Und als dritte Entscheidung heute dann noch der LG Koblenz, Beschl. v. 25.05.2021 – 10 Qs 30/21. Thematik Beschlagnahme/Beschlagnahme-/Verwertungverbot hinsichtlich beschlagnahmter Steuer- und Steuerstrafverfahrensakten.
Dazu das LG:
„e) Letztendlich steht der Beschlagnahme auch kein Beschlagnahmeverbot entgegen. Auch wenn hier keine Sperrerklärung nach § 96 StPO vorliegt, gebietet § 30 1 AO dem Amtsträger im Grundsatz die Wahrung des Steuergeheimnisses, was an sich zu einem Beschlagnahmeverbot von Steuerakten führt (vgl. OLG Hamm, Beschluss vom 08.01.1991, Az.: 3 Ws 552/90, BeckRS 1991, 119326). Vorliegend ist die Offenbarung jedoch nach § 30 Abs. 4 Nr. 5 b) AO zulässig, sodass die Herausgabe der begehrten Steuerakten das Steuergeheimnis nicht verletzen würde.

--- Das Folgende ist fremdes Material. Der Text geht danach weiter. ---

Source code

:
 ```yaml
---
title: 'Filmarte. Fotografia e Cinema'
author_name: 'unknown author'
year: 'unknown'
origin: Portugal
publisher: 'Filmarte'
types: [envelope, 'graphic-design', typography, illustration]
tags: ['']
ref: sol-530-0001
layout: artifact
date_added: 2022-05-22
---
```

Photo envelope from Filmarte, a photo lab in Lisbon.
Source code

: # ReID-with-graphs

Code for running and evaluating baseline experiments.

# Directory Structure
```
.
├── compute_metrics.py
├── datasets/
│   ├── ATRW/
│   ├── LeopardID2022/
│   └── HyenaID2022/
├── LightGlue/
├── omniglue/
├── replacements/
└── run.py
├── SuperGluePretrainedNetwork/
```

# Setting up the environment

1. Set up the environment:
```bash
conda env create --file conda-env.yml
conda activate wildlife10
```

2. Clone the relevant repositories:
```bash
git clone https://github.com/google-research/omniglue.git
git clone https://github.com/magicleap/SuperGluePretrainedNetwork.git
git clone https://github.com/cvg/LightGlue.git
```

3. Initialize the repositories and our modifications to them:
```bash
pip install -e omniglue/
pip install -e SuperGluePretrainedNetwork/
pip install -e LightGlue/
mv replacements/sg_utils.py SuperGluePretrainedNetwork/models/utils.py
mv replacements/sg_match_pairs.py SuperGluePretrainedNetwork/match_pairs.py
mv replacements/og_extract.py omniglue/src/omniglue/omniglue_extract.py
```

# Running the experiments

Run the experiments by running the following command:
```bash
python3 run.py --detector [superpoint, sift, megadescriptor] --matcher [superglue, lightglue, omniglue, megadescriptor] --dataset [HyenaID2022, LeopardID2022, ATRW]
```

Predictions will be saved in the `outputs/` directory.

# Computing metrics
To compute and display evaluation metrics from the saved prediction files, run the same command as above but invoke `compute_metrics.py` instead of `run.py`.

Nach § 30 Abs. 5 Nr. 5 b) AO ist die Offenbarung oder Verwertung vom Steuergeheimnis geschützter Daten zulässig, soweit für sie ein zwingendes öffentliches Interesse besteht, das namentlich gegeben ist, wenn Wirtschaftsstraftaten verfolgt werden oder verfolgt werden sollen, die nach ihrer Begehungsweise oder wegen des Umfangs des durch sie verursachten Schadens geeignet sind, die wirtschaftliche Ordnung erheblich zu stören oder das Vertrauen der Allgemeinheit auf die Redlichkeit des geschäftlichen Verkehrs oder auf die ordnungsgemäße Arbeit der Behörden und der öffentlichen Einrichtungen erheblich zu erschüttern. Hier handelt es sich bei dem zu verfolgenden Delikt des Subventionsbetruges um eine Wirtschaftsstraftat, was sich aus § 74c Abs. 1 Satz 1 Nr. 5 GVG ergibt. Zwar ist die Tat hier bei einem alleinigen Abstellen auf den Schaden in Höhe von 9.000,00 EUR nicht geeignet, die wirtschaftliche Ordnung erheblich zu stören oder das Vertrauen der Allgemeinheit auf die Redlichkeit des geschäftlichen Verkehrs oder auf die ordnungsgemäße Arbeit der Behörden und der öffentlichen Einrichtungen erheblich zu erschüttern. Jedoch liegt hier eine Begehungsweise vor, die diese Eignung aufweist. Wie bereits ausgeführt, kann gerade der Subventionsbetrug bezüglich der sog. Corona-Soforthilfe einen (unbenannten) besonders schwerer Fall begründen (vgl. BGH, Beschluss vom 04.05.2021, Az.: 6 StR 137/21, zit. nach juris). Dies hat der Bundesgerichtshof u.a. mit dem Ausnutzen eines Soforthilfeverfahrens in einer deutschlandweiten Notlage begründet. Auf dieser Linie liegt auch die Rechtsprechung des Landgerichts Aachen (vgl. Beschluss vom 16.11.2020, Az.: 86 Qs 19/20, wistra 2021, 126), der sich die Kammer anschließt. Die Ausgestaltung des Soforthilfeverfahrens mit dem damit verbundenen (ganz erheblichen) Vertrauensvorschuss in die gesamte Bevölkerung in der Krisensituation und dessen Ausnutzung ist ohne weiteres zumindest geeignet, das Vertrauen der Allgemeinheit auf die Redlichkeit des geschäftlichen Verkehrs erheblich zu erschüttern. Somit verstößt die Offenbarung bzw. Herausgabe der Akten nach § 30 Abs. 5 Nr. 5 b) AO nicht gegen die Pflicht zur Wahrung des Steuergeheimnisses aus § 30 Abs. 1 AO.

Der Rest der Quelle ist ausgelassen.